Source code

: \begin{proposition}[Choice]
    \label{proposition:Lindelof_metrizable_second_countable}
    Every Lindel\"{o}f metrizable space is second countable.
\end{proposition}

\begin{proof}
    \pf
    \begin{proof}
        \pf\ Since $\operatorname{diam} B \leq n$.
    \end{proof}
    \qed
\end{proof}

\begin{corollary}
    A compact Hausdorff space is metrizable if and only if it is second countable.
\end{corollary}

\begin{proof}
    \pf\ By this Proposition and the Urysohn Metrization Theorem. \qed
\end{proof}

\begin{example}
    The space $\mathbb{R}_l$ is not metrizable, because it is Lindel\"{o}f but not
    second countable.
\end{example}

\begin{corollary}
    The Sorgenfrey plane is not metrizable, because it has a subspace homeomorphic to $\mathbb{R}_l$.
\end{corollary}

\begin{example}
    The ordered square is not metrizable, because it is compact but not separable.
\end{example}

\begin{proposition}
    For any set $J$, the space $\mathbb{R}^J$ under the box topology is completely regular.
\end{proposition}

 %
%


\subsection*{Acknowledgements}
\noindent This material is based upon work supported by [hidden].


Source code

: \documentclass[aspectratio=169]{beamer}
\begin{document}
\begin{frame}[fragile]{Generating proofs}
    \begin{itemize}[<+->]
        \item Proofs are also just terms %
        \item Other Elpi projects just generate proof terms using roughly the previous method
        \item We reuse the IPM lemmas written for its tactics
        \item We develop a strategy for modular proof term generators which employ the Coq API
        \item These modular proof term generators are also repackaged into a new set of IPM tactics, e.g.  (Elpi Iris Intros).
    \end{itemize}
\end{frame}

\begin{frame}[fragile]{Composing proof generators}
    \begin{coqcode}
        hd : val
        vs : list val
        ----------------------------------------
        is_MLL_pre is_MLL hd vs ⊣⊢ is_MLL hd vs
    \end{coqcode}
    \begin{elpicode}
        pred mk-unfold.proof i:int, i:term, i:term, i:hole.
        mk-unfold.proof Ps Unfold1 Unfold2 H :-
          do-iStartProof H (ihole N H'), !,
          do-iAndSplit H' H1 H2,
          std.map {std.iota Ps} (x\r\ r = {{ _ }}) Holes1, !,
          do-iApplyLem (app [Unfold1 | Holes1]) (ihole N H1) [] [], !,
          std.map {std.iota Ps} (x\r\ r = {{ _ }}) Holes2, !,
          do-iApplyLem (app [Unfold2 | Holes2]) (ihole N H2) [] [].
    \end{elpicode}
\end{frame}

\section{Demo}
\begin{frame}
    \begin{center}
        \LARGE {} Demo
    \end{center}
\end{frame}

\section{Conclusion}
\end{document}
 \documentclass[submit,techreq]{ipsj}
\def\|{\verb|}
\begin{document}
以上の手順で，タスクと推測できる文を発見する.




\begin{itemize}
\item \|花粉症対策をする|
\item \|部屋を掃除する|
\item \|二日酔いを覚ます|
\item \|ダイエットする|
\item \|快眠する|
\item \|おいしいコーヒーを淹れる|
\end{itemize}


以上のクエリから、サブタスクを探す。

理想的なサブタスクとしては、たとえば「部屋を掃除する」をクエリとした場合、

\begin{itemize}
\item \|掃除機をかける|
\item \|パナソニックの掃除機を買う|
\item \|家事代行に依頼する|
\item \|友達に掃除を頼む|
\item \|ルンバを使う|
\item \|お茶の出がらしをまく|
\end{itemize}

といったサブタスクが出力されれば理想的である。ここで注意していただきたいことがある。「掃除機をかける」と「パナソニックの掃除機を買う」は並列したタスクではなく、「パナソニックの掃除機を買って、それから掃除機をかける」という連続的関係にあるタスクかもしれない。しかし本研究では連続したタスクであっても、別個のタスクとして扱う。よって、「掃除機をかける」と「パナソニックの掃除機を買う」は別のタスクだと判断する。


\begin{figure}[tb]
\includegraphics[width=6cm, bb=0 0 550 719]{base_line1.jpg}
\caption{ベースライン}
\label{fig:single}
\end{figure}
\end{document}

────────

*ACTIVITY:* Restate each record word for word.

*TASK OUTPUT:*
Source code

: \begin{proposition}[Choice]
    \label{proposition:Lindelof_metrizable_second_countable}
    Every Lindel\"{o}f metrizable space is second countable.
\end{proposition}

\begin{proof}
    \pf
    \begin{proof}
        \pf\ Since $\operatorname{diam} B \leq n$.
    \end{proof}
    \qed
\end{proof}

\begin{corollary}
    A compact Hausdorff space is metrizable if and only if it is second countable.
\end{corollary}

\begin{proof}
    \pf\ By this Proposition and the Urysohn Metrization Theorem. \qed
\end{proof}

\begin{example}
    The space $\mathbb{R}_l$ is not metrizable, because it is Lindel\"{o}f but not
    second countable.
\end{example}

\begin{corollary}
    The Sorgenfrey plane is not metrizable, because it has a subspace homeomorphic to $\mathbb{R}_l$.
\end{corollary}

\begin{example}
    The ordered square is not metrizable, because it is compact but not separable.
\end{example}

\begin{proposition}
    For any set $J$, the space $\mathbb{R}^J$ under the box topology is completely regular.
\end{proposition}

 %
%


\subsection*{Acknowledgements}
\noindent This material is based upon work supported by [hidden].


Source code

: \documentclass[aspectratio=169]{beamer}
\begin{document}
\begin{frame}[fragile]{Generating proofs}
    \begin{itemize}[<+->]
        \item Proofs are also just terms %
        \item Other Elpi projects just generate proof terms using roughly the previous method
        \item We reuse the IPM lemmas written for its tactics
        \item We develop a strategy for modular proof term generators which employ the Coq API
        \item These modular proof term generators are also repackaged into a new set of IPM tactics, e.g.  (Elpi Iris Intros).
    \end{itemize}
\end{frame}

\begin{frame}[fragile]{Composing proof generators}
    \begin{coqcode}
        hd : val
        vs : list val
        ----------------------------------------
        is_MLL_pre is_MLL hd vs ⊣⊢ is_MLL hd vs
    \end{coqcode}
    \begin{elpicode}
        pred mk-unfold.proof i:int, i:term, i:term, i:hole.
        mk-unfold.proof Ps Unfold1 Unfold2 H :-
          do-iStartProof H (ihole N H'), !,
          do-iAndSplit H' H1 H2,
          std.map {std.iota Ps} (x\r\ r = {{ _ }}) Holes1, !,
          do-iApplyLem (app [Unfold1 | Holes1]) (ihole N H1) [] [], !,
          std.map {std.iota Ps} (x\r\ r = {{ _ }}) Holes2, !,
          do-iApplyLem (app [Unfold2 | Holes2]) (ihole N H2) [] [].
    \end{elpicode}
\end{frame}

\section{Demo}
\begin{frame}
    \begin{center}
        \LARGE {} Demo
    \end{center}
\end{frame}

\section{Conclusion}
\end{document}
 \documentclass[submit,techreq]{ipsj}
\def\|{\verb|}
\begin{document}
以上の手順で，タスクと推測できる文を発見する.




\begin{itemize}
\item \|花粉症対策をする|
\item \|部屋を掃除する|
\item \|二日酔いを覚ます|
\item \|ダイエットする|
\item \|快眠する|
\item \|おいしいコーヒーを淹れる|
\end{itemize}


以上のクエリから、サブタスクを探す。

理想的なサブタスクとしては、たとえば「部屋を掃除する」をクエリとした場合、

\begin{itemize}
\item \|掃除機をかける|
\item \|パナソニックの掃除機を買う|
\item \|家事代行に依頼する|
\item \|友達に掃除を頼む|
\item \|ルンバを使う|
\item \|お茶の出がらしをまく|
\end{itemize}

といったサブタスクが出力されれば理想的である。ここで注意していただきたいことがある。「掃除機をかける」と「パナソニックの掃除機を買う」は並列したタスクではなく、「パナソニックの掃除機を買って、それから掃除機をかける」という連続的関係にあるタスクかもしれない。しかし本研究では連続したタスクであっても、別個のタスクとして扱う。よって、「掃除機をかける」と「パナソニックの掃除機を買う」は別のタスクだと判断する。


\begin{figure}[tb]
\includegraphics[width=6cm, bb=0 0 550 719]{base_line1.jpg}
\caption{ベースライン}
\label{fig:single}
\end{figure}
\end{document}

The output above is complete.